Will the Wall Street Protests Flame Out? A Call for Focused Leadership
Updated September 17, 2012
Today’s the one year anniversary of the Occupy Wall Street movement. Since almost flaming out in the months following the media hoopla, the Occupy movement burst into the open with an attempt on September to block employees from entering the New York Stock Exchange. Some reports claim that we’ll see new activity in the weeks and months ahead. Whether that occurs or not, read my post from last year which emphasizes the importance of focused leadership when it comes to rallying AND sustaining a social movement.
The American Dream is on life support.
I’m all for a good protest – when there’s a focused purpose and leadership that unites.

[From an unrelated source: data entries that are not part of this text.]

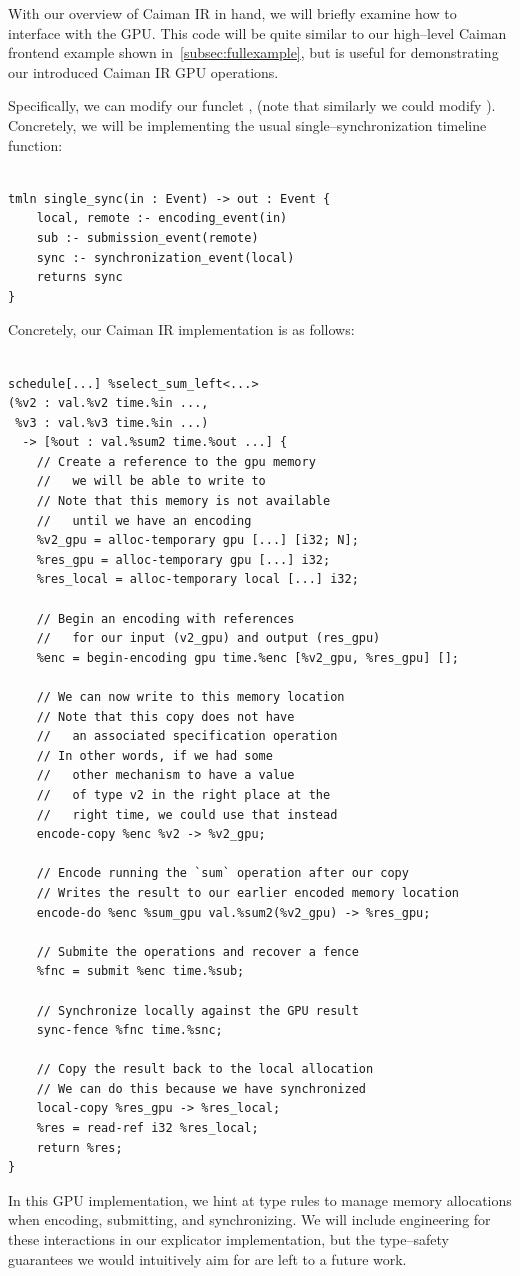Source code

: With our overview of Caiman IR in hand, we will briefly examine how to interface with the GPU.  This code will be quite similar to our high--level Caiman frontend example shown in~\ref{subsec:fullexample}, but is useful for demonstrating our introduced Caiman IR GPU operations.

Specifically, we can modify our funclet , (note that similarly we could modify ).  Concretely, we will be implementing the usual single--synchronization timeline function:
%
\begin{lstlisting}

tmln single_sync(in : Event) -> out : Event {
    local, remote :- encoding_event(in)
    sub :- submission_event(remote)
    sync :- synchronization_event(local)
    returns sync
}
\end{lstlisting}
%
Concretely, our Caiman IR implementation is as follows:
%
\begin{lstlisting}

schedule[...] %select_sum_left<...>
(%v2 : val.%v2 time.%in ..., 
 %v3 : val.%v3 time.%in ...) 
  -> [%out : val.%sum2 time.%out ...] {
    // Create a reference to the gpu memory 
    //   we will be able to write to
    // Note that this memory is not available 
    //   until we have an encoding
    %v2_gpu = alloc-temporary gpu [...] [i32; N];
    %res_gpu = alloc-temporary gpu [...] i32;
    %res_local = alloc-temporary local [...] i32;
    
    // Begin an encoding with references 
    //   for our input (v2_gpu) and output (res_gpu)
    %enc = begin-encoding gpu time.%enc [%v2_gpu, %res_gpu] [];
    
    // We can now write to this memory location
    // Note that this copy does not have 
    //   an associated specification operation
    // In other words, if we had some 
    //   other mechanism to have a value
    //   of type v2 in the right place at the 
    //   right time, we could use that instead
    encode-copy %enc %v2 -> %v2_gpu;
    
    // Encode running the `sum` operation after our copy
    // Writes the result to our earlier encoded memory location
    encode-do %enc %sum_gpu val.%sum2(%v2_gpu) -> %res_gpu;
    
    // Submite the operations and recover a fence
    %fnc = submit %enc time.%sub;
    
    // Synchronize locally against the GPU result
    sync-fence %fnc time.%snc;
    
    // Copy the result back to the local allocation
    // We can do this because we have synchronized
    local-copy %res_gpu -> %res_local;
    %res = read-ref i32 %res_local;
    return %res;
}
\end{lstlisting}
%
In this GPU implementation, we hint at type rules to manage memory allocations when encoding, submitting, and synchronizing.  We will include engineering for these interactions in our explicator implementation, but the type--safety guarantees we would intuitively aim for are left to a future work.

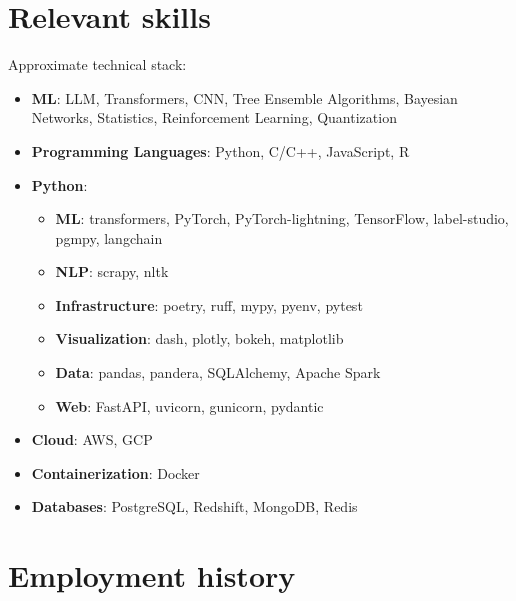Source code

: \documentclass[10pt,a4paper]{article}
\newcommand{\verticalSpace}{0.3cm}
\begin{document}
	
	\section*{Relevant skills}
Approximate technical stack: 
\begin{itemize}
    \item \textbf{ML}: LLM, Transformers, CNN, Tree Ensemble Algorithms, Bayesian Networks, Statistics, Reinforcement Learning, Quantization
    
    \item \textbf{Programming Languages}: Python, C/C++, JavaScript, R
    \item \textbf{Python}:
        \begin{itemize}
            \item \textbf{ML}: transformers, PyTorch, PyTorch-lightning, TensorFlow, label-studio, pgmpy, langchain
            \item \textbf{NLP}: scrapy, nltk
            \item \textbf{Infrastructure}: poetry, ruff, mypy, pyenv, pytest
            \item \textbf{Visualization}: dash, plotly, bokeh, matplotlib
            \item \textbf{Data}: pandas, pandera, SQLAlchemy, Apache Spark
            \item \textbf{Web}: FastAPI, uvicorn, gunicorn, pydantic
        \end{itemize}
    \item \textbf{Cloud}: AWS, GCP
    \item \textbf{Containerization}: Docker
    \item \textbf{Databases}: PostgreSQL, Redshift, MongoDB, Redis
    
\end{itemize}
	\setlength{\parindent}{3em}


	

\newpage


	\setlength{\parindent}{0em}
	\vspace{\verticalSpace}
	\section*{Employment history}
\end{document}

History is littered with protests.
Whether it was the protests against alcohol consumption in the United States, lead over decades by what became to be known as Prohibitionists, the violent 1919 Winnipeg General Strike or Apartheid protests in South Africa, human beings will stand up when they become sufficiently pissed off, have gathered a critical mass of people and acquired leadership that pulls people towards a shared vision.
And then there are the individual protests. One recent example is Mohamed Bouazizi, the young Tunisian street vendor who lit himself on fire to protest corruption. His sacrifice lead to what the media delights in calling the “Arab Spring.”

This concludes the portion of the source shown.